Choosing between Controllers or the Keyboard and Mouse combo had always been one of the nicest things about PC gaming. Steam recently released a blog that detailed their findings of giving the community more power on what they could do with their controllers. So let’s take a look at those ‘results’.
The first and arguably most major thing Valve mention is that over 30 million players since 2015 own a controller with more than half of that registering multiple controllers. Those controllers aren’t just XBox or PS4 controllers. It could include Steam’s very own controller, fight sticks or racing wheels and even Guitar controllers as well.
There could be multiple reasons why these players use controllers for their steam games. Some include that they just happen to own it, they prefer it or some games are easier to play with controllers due to poor responsiveness for keyboard and mouse.
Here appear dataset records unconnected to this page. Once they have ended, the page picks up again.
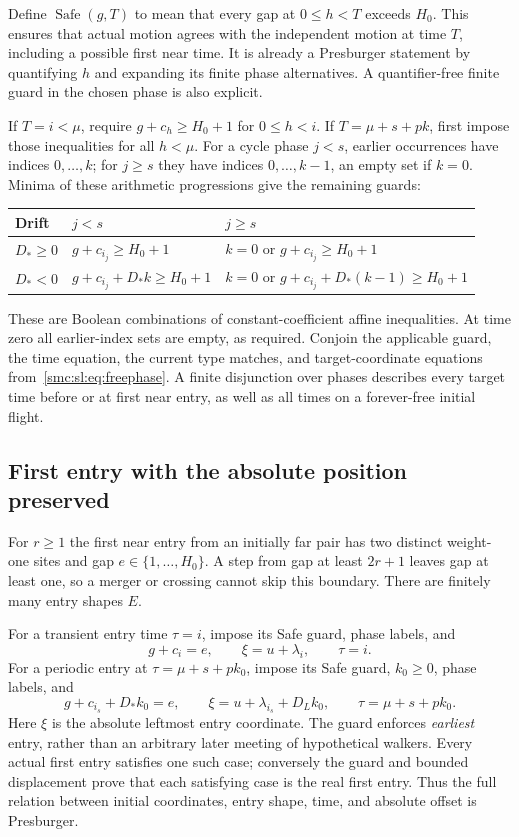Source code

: \documentclass[11pt,letterpaper]{article}
\numberwithin{equation}{section}
\theoremstyle{definition}
\theoremstyle{remark}
\begin{document}
Define $\operatorname{Safe}(g,T)$ to mean that every gap at $0\le h<T$ exceeds $H_0$. This ensures that actual motion agrees with the independent motion at time $T$, including a possible first near time. It is already a Presburger statement by quantifying $h$ and expanding its finite phase alternatives. A quantifier-free finite guard in the chosen phase is also explicit.

If $T=i<\mu$, require $g+c_h\ge H_0+1$ for $0\le h<i$. If $T=\mu+s+pk$, first impose those inequalities for all $h<\mu$. For a cycle phase $j<s$, earlier occurrences have indices $0,\ldots,k$; for $j\ge s$ they have indices $0,\ldots,k-1$, an empty set if $k=0$. Minima of these arithmetic progressions give the remaining guards:
\begin{center}
\begin{tabular}{@{}lll@{}}
\toprule
Drift & $j<s$ & $j\ge s$\\\midrule
$D_*\ge0$ & $g+c_{i_j}\ge H_0+1$ & $k=0$ or $g+c_{i_j}\ge H_0+1$\\
$D_*<0$ & $g+c_{i_j}+D_*k\ge H_0+1$ & $k=0$ or $g+c_{i_j}+D_*(k-1)\ge H_0+1$\\\bottomrule
\end{tabular}
\end{center}
These are Boolean combinations of constant-coefficient affine inequalities. At time zero all earlier-index sets are empty, as required. Conjoin the applicable guard, the time equation, the current type matches, and target-coordinate equations from~\eqref{smc:sl:eq:freephase}. A finite disjunction over phases describes every target time before or at first near entry, as well as all times on a forever-free initial flight.

\subsection{First entry with the absolute position preserved}
For $r\ge1$ the first near entry from an initially far pair has two distinct weight-one sites and gap $e\in\{1,\ldots,H_0\}$. A step from gap at least $2r+1$ leaves gap at least one, so a merger or crossing cannot skip this boundary. There are finitely many entry shapes $E$.

For a transient entry time $\tau=i$, impose its Safe guard, phase labels, and
\[
 g+c_i=e,\qquad \xi=u+\lambda_i,\qquad \tau=i.
\]
For a periodic entry at $\tau=\mu+s+pk_0$, impose its Safe guard, $k_0\ge0$, phase labels, and
\begin{equation}\label{smc:sl:eq:firstentry}
 g+c_{i_s}+D_*k_0=e,\qquad
 \xi=u+\lambda_{i_s}+D_Lk_0,\qquad
 \tau=\mu+s+pk_0.
\end{equation}
Here $\xi$ is the absolute leftmost entry coordinate. The guard enforces \emph{earliest} entry, rather than an arbitrary later meeting of hypothetical walkers. Every actual first entry satisfies one such case; conversely the guard and bounded displacement prove that each satisfying case is the real first entry. Thus the full relation between initial coordinates, entry shape, time, and absolute offset is Presburger.
\end{document}
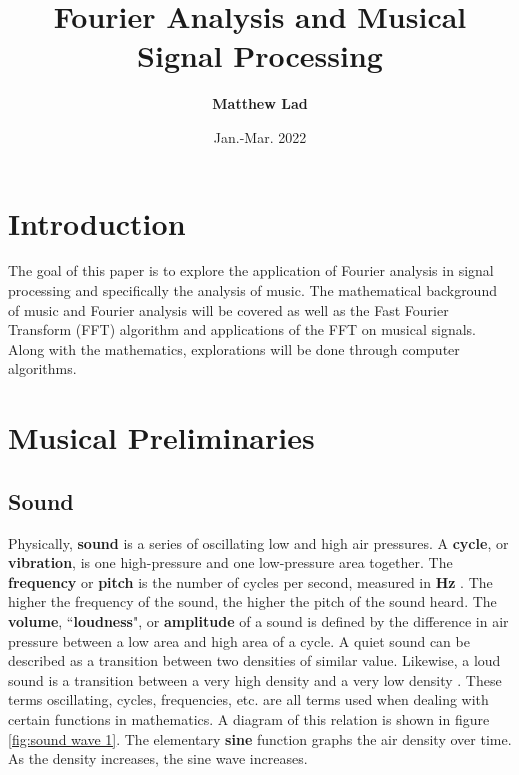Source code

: \documentclass[10pt]{article}
\title{
    \textbf{Fourier Analysis and Musical Signal Processing}}
\author{\textbf{Matthew Lad}}
\date{Jan.-Mar. 2022}
\begin{document}
 
\maketitle

\section{Introduction}
\hspace{\parindent} The goal of this paper is to explore the application of Fourier analysis in signal processing and specifically the analysis of music. The mathematical background of music and Fourier analysis will be covered as well as the Fast Fourier Transform (FFT) algorithm and applications of the FFT on musical signals. Along with the mathematics, explorations will be done through computer algorithms.

\section{Musical Preliminaries}
\subsection{Sound}
\hspace{\parindent}Physically, \textbf{sound} is a series of oscillating low and high air pressures. A \textbf{cycle}, or \textbf{vibration}, is one high-pressure and one low-pressure area together. The \textbf{frequency} or \textbf{pitch} is the number of cycles per second, measured in \textbf{Hz} \cite{hertzDefinition}. The higher the frequency of the sound, the higher the pitch of the sound heard. The \textbf{volume}, \textquotedblleft\textbf{loudness}", or \textbf{amplitude} of a sound is defined by the difference in air pressure between a low area and high area of a cycle. A quiet sound can be described as a transition between two densities of similar value. Likewise, a loud sound is a transition between a very high density and a very low density \cite{boatwright1956musictheory} \cite{lenssen2014fouriermusic}. These terms oscillating, cycles, frequencies, etc. are all terms used when dealing with certain functions in mathematics. A diagram of this relation is shown in figure \ref{fig:sound wave 1}. The elementary \textbf{sine} function graphs the air density over time. As the density increases, the sine wave increases.
\end{document}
I use a controller for certain games where I feel a keyboard and mouse combo simply feels too awkward and unwieldy to use compared to the more compact controller. Games like Dark Souls, while certainly doable with keyboard and mouse, feels a lot smoother with controllers in comparison.
Surprises upon discovery
On the data collected, Valve shared some surprises on their findings. There are an unusually large amount of PS4 controller users of roughly 12 million. One of the biggest reasons for the surprise is that the controller isn’t usually treated as the PC controller.
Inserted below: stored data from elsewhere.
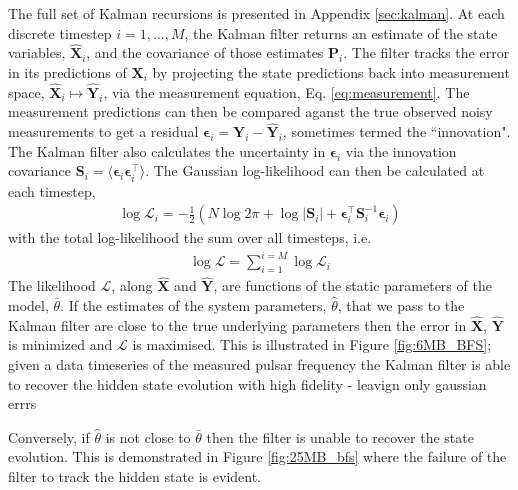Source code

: \documentclass[fleqn,usenatbib,useAMS]{mnras}
\begin{document}
The full set of Kalman recursions is presented in Appendix \ref{sec:kalman}. At each discrete timestep $i = 1, ... , M$, the Kalman filter returns an estimate of the state variables, $\hat{\boldsymbol{X}}_i$, and the covariance of those estimates $\boldsymbol{P}_i$. The filter tracks the error in its predictions of $\boldsymbol{X}_i$ by projecting the state predictions back into measurement space, $\hat{\boldsymbol{X}}_i \mapsto \hat{\boldsymbol{Y}}_i$, via the measurement equation, Eq. \ref{eq:measurement}. The measurement predictions can then be compared aganst the true observed noisy measurements to get a residual $\boldsymbol{\epsilon}_i = \boldsymbol{Y}_i  - \hat{\boldsymbol{Y}}_i$, sometimes termed the ``innovation". The Kalman filter also calculates the uncertainty in $\boldsymbol{\epsilon}_i$ via the innovation covariance $\boldsymbol{S}_i = \langle \boldsymbol{\epsilon}_i \boldsymbol{\epsilon}_i^{\intercal} \rangle$. The Gaussian log-likelihood can then be calculated at each timestep,
\begin{eqnarray}
	\log \mathcal{L}_i =  -\frac{1}{2} \left (N \log 2 \pi + \log  \left | \boldsymbol{S}_i \right | + \boldsymbol{\epsilon}_i^{\intercal} \boldsymbol{S}_i^{-1}  \boldsymbol{\epsilon}_i \right )
\end{eqnarray}
with the total log-likelihood the sum over all timesteps, i.e. 
\begin{eqnarray}
	\log \mathcal{L} =  \sum_{i=1}^{i=M} \log \mathcal{L}_i  \label{eq:likelihood}
\end{eqnarray}
The likelihood $\mathcal{L}$, along $\hat{\boldsymbol{X}}$ and $\hat{\boldsymbol{Y}}$, are functions of the static parameters of the model, $\bar{\theta}$. If the estimates of the system parameters, $\hat{\theta}$, that we pass to the Kalman filter are close to the true underlying parameters then the error in $\hat{\boldsymbol{X}}$, $\hat{\boldsymbol{Y}}$ is minimized and $\mathcal{L}$ is maximised. This is illustrated in Figure \ref{fig:6MB_BFS}; given a data timeseries of the measured pulsar frequency the Kalman filter is able to recover the hidden state evolution with high fidelity - leavign only gaussian errrs







Conversely, if $\hat{\theta}$ is not close to $\bar{\theta}$ then the filter is unable to recover the state evolution. This is demonstrated in Figure \ref{fig:25MB_bfs} where the failure of the filter to track the hidden state is evident. 
\end{document}
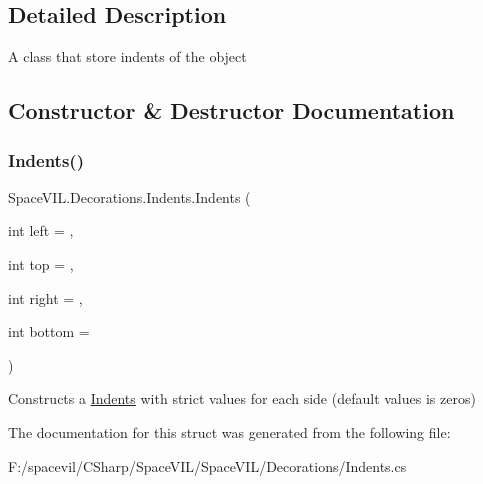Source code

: \subsection{Detailed Description}
A class that store indents of the object 



\subsection{Constructor \& Destructor Documentation}
\mbox{\label{struct_space_v_i_l_1_1_decorations_1_1_indents_ab4ff2d499016f5ac819720f150cb09f1}} 
\subsubsection{\texorpdfstring{Indents()}{Indents()}}
{\footnotesize\ttfamily Space\+V\+I\+L.\+Decorations.\+Indents.\+Indents (\begin{DoxyParamCaption}\item[{int}]{left = {},  }\item[{int}]{top = {},  }\item[{int}]{right = {},  }\item[{int}]{bottom = {} }\end{DoxyParamCaption})}



Constructs a \mbox{\hyperlink{struct_space_v_i_l_1_1_decorations_1_1_indents}{Indents}} with strict values for each side (default values is zeros) 



The documentation for this struct was generated from the following file\+:\begin{DoxyCompactItemize}
\item 
F\+:/spacevil/\+C\+Sharp/\+Space\+V\+I\+L/\+Space\+V\+I\+L/\+Decorations/Indents.\+cs\end{DoxyCompactItemize}
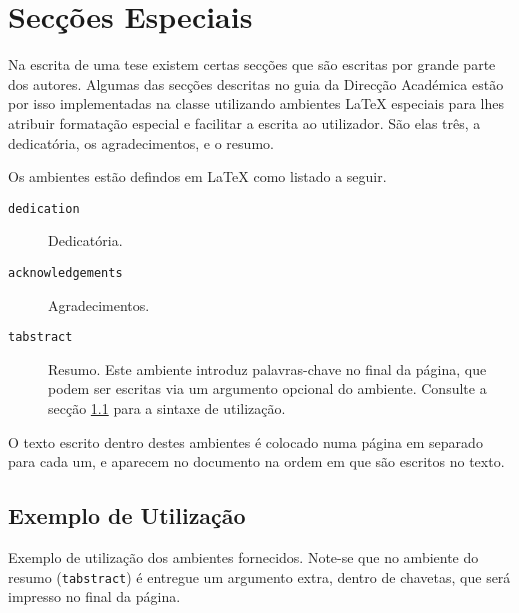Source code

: \documentclass{../ist-thesis}
\begin{document}
\section{Secções Especiais}\label{sec:spec}

Na escrita de uma tese existem certas secções que são escritas por grande parte dos autores. Algumas das secções descritas no guia da Direcção Académica estão por isso implementadas na classe utilizando ambientes\footnotemark{} \LaTeX{} especiais para lhes atribuir formatação especial e facilitar a escrita ao utilizador. São elas três, a dedicatória, os agradecimentos, e o resumo.

Os ambientes estão defindos em \LaTeX{} como listado a seguir.
\begin{description}
	\item [\texttt{dedication}] Dedicatória.
	\item [\texttt{acknowledgements}] Agradecimentos.
	\item [\texttt{tabstract}] Resumo. Este ambiente introduz palavras-chave no final da página, que podem ser escritas via um argumento opcional do ambiente. Consulte a secção \ref{sec:env_example} para a sintaxe de utilização.
\end{description}

O texto escrito dentro destes ambientes é colocado numa página em separado para cada um, e aparecem no documento na ordem em que são escritos no texto.

\subsection{Exemplo de Utilização}\label{sec:env_example}

Exemplo de utilização dos ambientes fornecidos. Note-se que no ambiente do resumo (\texttt{tabstract}) é entregue um argumento extra, dentro de chavetas, que será impresso no final da página.
\end{document}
According to the blog, it stated, “A game may prompt you to ‘press Y to jump’, when, in reality, you should be pressing the triangle button. These mental translations can be a deal-breaker for certain PS4 controller users, and we see evidence that this is occurring in the monthly playtime data.”
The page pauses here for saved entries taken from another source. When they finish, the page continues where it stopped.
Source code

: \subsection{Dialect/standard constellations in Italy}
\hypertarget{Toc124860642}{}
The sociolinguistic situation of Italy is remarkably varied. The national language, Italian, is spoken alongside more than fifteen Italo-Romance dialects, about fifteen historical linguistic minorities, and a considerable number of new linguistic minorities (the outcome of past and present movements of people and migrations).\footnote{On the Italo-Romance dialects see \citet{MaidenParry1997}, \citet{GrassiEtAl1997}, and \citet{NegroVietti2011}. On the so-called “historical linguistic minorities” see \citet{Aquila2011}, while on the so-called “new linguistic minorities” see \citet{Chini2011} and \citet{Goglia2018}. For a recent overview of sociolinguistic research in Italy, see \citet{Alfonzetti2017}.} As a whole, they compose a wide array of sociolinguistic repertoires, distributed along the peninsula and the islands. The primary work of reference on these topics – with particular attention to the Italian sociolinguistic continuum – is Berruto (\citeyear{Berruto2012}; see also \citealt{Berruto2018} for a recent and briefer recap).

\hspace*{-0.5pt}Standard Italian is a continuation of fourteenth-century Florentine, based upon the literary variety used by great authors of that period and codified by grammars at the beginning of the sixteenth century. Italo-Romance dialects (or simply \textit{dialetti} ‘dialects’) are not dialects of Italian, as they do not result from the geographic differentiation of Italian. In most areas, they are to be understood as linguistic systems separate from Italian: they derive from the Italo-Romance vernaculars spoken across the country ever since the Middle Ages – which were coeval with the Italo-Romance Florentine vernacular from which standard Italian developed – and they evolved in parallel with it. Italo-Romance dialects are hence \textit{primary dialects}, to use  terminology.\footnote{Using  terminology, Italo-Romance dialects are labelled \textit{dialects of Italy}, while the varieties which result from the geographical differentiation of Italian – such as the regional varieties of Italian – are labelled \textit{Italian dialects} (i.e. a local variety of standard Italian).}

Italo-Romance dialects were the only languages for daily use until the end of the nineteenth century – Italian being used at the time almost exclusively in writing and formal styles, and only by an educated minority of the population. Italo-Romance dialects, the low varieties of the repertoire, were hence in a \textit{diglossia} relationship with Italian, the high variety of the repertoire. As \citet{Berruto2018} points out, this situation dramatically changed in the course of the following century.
PS4 controller users would often have to use some sort of 3rd party software to translate it into the PC games. Controllers like the Xbox or Steam’s have similar inputs to most games and thus allows players to easily acclimatise to the game’s key bindings.
Nintendo Switch also made strong strides where it got Steam to release an update to support the controller so that players didn’t have to remap their controls to their preferred device. The graph above demonstrates the growth of how fast players on Steam are getting accustomed to the relatively new controllers.
What next for PC Controllers?
It’s clear that even if the majority of Steam controller players use Xbox controllers, there are still significant portions of other used controllers ranging from Nintendo Switch to PS4 controllers. The data provided within this particular scenario should give various developers an idea that if their PC games do support controllers, they should consider designing a system that can work out for at least the major controllers or appropriate ones (e.g. Fighting games with Fight sticks and Racing games with racing wheels).
At the end of the day, for each player, they have a preference to how they want to play the game. Whether they want to play an action RPG with keyboard and mouse, controller or even a guitar, there will be ways for developers to provide more accessibility to their players.